Starting the previous week with some threatening comments through the social media and then having an incident Monday where a student was caught with pieces of a toy gun, that would be enough to concern for school officials.

But mix in the shooting in Connecticut and the prediction by the Mayan calendar that the world was to end on Friday and you have the perfect storm.

With sheriff’s deputies and city police officers at each of the county’s schools, superintendent Keith Davis said there were not problems on Friday.

The only issue was that attendance was 77 percent, much lower than the 94 percent on a normal day.

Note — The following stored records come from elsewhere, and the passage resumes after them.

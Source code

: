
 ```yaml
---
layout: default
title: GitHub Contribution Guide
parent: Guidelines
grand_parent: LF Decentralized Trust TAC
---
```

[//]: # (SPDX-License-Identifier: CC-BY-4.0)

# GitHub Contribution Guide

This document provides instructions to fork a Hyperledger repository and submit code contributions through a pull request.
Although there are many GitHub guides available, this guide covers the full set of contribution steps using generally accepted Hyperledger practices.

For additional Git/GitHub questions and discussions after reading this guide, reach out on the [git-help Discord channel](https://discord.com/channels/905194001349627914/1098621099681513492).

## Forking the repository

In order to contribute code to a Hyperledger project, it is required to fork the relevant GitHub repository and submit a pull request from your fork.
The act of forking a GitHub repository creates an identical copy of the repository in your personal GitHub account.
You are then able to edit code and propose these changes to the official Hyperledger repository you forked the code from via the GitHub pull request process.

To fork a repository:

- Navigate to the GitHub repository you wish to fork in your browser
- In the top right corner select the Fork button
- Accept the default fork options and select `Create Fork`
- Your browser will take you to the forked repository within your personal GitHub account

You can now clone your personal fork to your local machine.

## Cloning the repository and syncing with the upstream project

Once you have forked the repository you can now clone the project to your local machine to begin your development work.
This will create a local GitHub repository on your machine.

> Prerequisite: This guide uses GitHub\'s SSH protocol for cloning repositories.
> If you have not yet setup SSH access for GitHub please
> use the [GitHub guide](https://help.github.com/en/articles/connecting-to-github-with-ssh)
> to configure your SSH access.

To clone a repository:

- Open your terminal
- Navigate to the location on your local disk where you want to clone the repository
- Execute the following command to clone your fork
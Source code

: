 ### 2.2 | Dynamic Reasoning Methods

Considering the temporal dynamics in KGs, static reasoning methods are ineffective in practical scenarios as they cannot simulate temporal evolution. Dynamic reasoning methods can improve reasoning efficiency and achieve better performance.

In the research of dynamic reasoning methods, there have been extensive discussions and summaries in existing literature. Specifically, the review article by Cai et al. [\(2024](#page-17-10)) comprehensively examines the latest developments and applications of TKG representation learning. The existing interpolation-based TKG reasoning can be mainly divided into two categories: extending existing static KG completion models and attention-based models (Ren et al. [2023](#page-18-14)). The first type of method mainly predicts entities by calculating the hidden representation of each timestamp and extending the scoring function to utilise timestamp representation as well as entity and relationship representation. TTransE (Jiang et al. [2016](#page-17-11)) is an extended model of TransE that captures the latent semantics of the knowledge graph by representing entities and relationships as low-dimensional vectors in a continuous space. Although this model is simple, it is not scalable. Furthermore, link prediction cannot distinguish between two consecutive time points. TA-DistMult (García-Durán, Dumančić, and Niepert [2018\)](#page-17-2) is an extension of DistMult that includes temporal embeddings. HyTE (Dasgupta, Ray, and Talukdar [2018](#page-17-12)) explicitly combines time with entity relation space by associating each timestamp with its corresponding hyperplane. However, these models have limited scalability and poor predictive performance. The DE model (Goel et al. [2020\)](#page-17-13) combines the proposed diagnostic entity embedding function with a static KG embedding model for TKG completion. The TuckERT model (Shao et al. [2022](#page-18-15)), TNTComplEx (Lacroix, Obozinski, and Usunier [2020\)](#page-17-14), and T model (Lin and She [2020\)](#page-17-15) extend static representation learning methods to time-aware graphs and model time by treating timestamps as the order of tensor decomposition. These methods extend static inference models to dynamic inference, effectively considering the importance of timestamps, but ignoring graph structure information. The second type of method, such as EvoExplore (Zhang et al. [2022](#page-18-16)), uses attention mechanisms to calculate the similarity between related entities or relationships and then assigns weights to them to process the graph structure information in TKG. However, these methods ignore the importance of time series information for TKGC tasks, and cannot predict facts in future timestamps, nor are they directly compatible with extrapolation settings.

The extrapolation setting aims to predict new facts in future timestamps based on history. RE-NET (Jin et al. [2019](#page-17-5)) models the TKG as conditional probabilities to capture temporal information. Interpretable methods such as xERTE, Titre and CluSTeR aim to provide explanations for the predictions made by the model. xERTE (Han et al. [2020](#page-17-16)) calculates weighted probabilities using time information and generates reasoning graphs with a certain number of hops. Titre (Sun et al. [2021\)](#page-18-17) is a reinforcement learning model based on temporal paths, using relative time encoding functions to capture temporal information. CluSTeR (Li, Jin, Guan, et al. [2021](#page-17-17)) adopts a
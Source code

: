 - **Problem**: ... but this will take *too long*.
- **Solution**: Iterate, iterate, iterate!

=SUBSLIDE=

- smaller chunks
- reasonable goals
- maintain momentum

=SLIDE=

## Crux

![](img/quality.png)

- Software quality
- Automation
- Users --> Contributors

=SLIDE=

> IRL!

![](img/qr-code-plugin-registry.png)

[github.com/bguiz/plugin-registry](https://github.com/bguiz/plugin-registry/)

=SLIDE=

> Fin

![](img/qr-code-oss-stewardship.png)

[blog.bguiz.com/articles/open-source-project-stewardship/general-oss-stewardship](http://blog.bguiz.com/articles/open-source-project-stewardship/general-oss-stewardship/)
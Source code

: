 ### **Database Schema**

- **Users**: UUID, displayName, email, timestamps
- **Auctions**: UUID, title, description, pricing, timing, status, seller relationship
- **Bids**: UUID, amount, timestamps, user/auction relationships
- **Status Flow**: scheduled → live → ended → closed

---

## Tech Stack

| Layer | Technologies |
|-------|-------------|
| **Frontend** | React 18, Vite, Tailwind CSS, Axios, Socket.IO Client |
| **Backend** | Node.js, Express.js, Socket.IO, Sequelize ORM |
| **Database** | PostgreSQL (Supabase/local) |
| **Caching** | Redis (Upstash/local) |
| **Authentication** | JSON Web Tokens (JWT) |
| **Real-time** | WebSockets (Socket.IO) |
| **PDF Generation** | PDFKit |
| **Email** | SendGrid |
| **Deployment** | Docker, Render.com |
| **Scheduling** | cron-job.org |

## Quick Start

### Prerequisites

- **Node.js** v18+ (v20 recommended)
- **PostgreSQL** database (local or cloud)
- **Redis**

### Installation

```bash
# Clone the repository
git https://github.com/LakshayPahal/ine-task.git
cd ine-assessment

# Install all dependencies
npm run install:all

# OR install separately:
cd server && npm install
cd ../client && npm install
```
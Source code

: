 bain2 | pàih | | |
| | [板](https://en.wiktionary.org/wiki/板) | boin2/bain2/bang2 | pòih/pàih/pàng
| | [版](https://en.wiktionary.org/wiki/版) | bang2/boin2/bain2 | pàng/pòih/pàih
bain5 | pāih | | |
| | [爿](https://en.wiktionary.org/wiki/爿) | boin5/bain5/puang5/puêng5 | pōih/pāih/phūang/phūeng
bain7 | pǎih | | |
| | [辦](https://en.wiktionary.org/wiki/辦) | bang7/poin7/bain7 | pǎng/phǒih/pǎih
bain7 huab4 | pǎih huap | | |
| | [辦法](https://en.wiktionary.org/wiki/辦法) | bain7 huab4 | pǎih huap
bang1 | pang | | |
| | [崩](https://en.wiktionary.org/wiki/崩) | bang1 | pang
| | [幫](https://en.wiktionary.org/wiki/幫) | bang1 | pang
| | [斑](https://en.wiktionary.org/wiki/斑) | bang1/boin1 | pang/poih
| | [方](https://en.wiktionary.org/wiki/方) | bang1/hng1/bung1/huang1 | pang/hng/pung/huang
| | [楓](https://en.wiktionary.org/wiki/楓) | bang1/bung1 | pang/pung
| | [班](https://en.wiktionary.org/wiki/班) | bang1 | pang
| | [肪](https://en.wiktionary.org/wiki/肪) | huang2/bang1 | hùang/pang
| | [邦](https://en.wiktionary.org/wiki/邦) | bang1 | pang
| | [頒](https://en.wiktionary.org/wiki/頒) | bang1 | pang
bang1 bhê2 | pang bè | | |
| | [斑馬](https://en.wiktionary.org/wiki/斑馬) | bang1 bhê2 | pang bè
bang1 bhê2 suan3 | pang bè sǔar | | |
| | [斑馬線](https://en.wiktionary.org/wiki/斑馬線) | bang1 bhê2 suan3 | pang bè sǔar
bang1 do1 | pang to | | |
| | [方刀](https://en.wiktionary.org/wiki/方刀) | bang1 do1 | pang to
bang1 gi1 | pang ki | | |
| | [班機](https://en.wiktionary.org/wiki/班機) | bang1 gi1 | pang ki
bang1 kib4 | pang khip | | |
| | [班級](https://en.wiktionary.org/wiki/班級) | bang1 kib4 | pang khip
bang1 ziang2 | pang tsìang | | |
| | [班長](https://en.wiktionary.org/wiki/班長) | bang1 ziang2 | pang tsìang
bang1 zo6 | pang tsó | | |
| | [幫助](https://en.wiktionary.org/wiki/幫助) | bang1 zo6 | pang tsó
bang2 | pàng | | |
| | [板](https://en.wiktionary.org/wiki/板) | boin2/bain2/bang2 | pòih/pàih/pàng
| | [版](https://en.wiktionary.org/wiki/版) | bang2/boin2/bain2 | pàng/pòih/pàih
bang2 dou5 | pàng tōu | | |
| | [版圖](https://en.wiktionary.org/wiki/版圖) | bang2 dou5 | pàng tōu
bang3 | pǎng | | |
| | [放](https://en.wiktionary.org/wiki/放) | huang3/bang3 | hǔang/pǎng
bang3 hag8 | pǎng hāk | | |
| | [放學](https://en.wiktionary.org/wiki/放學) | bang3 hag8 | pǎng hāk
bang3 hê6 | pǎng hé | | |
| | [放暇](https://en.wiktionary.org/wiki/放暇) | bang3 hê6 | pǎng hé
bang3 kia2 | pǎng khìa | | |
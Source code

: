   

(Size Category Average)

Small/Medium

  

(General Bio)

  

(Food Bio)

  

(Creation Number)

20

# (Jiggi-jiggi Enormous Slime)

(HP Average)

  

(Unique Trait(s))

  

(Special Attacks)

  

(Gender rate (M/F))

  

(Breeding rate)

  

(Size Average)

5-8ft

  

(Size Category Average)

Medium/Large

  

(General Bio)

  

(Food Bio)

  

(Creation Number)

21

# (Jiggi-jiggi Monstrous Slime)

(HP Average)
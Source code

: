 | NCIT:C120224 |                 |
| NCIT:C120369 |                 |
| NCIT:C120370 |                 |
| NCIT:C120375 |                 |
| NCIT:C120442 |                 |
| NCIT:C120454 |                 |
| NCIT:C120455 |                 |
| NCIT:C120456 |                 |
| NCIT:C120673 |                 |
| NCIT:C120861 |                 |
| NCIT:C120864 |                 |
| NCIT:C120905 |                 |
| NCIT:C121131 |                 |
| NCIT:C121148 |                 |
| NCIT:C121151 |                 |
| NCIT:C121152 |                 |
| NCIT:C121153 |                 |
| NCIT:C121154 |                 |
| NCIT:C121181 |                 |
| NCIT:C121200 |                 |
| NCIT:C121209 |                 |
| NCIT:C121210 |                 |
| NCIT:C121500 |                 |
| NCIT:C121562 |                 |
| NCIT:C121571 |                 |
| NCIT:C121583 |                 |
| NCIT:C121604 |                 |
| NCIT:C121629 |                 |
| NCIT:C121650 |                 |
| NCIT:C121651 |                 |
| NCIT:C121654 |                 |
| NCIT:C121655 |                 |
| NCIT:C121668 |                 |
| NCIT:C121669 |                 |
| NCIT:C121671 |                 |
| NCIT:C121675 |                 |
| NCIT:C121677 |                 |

“It was a draining week for everyone,” said Davis. “There were a lot of people involved in making sure things went well this week.”

Davis said with all the rumors, the district had no choice but to take every precaution possible.

In going to numerous schools on Friday, Davis said he observed business as usual at most.

Bullitt Central, the site of the first rumored threat, attendance was only 38 percent. Davis attributed some of that to the fact that students had finished their final exams on Thursday.

Attendance at North Bullitt, the scene of the fake gun, was at 64 percent. Bullitt East attendance was 85 percent.

The rest of the schools were much better but all were below their normal attendance rate.

Davis thanked the law enforcement officials for providing the presence in each of the schools.

Sheriff David Greenwell said, “The plan for today was just to let the students know we stand with them.”

Greenwell said it was important for the students and staff to know that threats or words would not interrupt the learning process.

“Everything went normal,” Greenwell said of Friday. “Just as it should every day.”

Thanks to some creative scheduling by Lt. Mike Murdoch, Greenwell said the department was able to utilize special deputies, criminal and drug detectives and minimal overtime for several regular officers with minimal extra expense.

The sheriff said he has always had a good working relationship with safe schools coordinator Jaime Goldsmith and he would be more than willing to discuss any ideas to make the district even safer.

Currently, the sheriff’s department has two school resource officers in the district, plus Lt. Col. Carl Trent is a former resource officer who has worked with the district for years.

Davis said his team is looking at where improvements can be made and setting out a priority list.

Since the publicity over the Connecticut shooting, Davis said calls over concerns at the open roomed facilities at Maryville and Mount Washington Elementary resurfaced, as well as the long hallway leading to the office at Pleasant Grove Elementary.

All those concerns will be examined, said Davis.

The only certainty is that Davis said Christmas break could not have occurred at a better time.

“It has been a very hard week on everyone,” said Davis. 

Classes will resume on Monday, Jan. 7.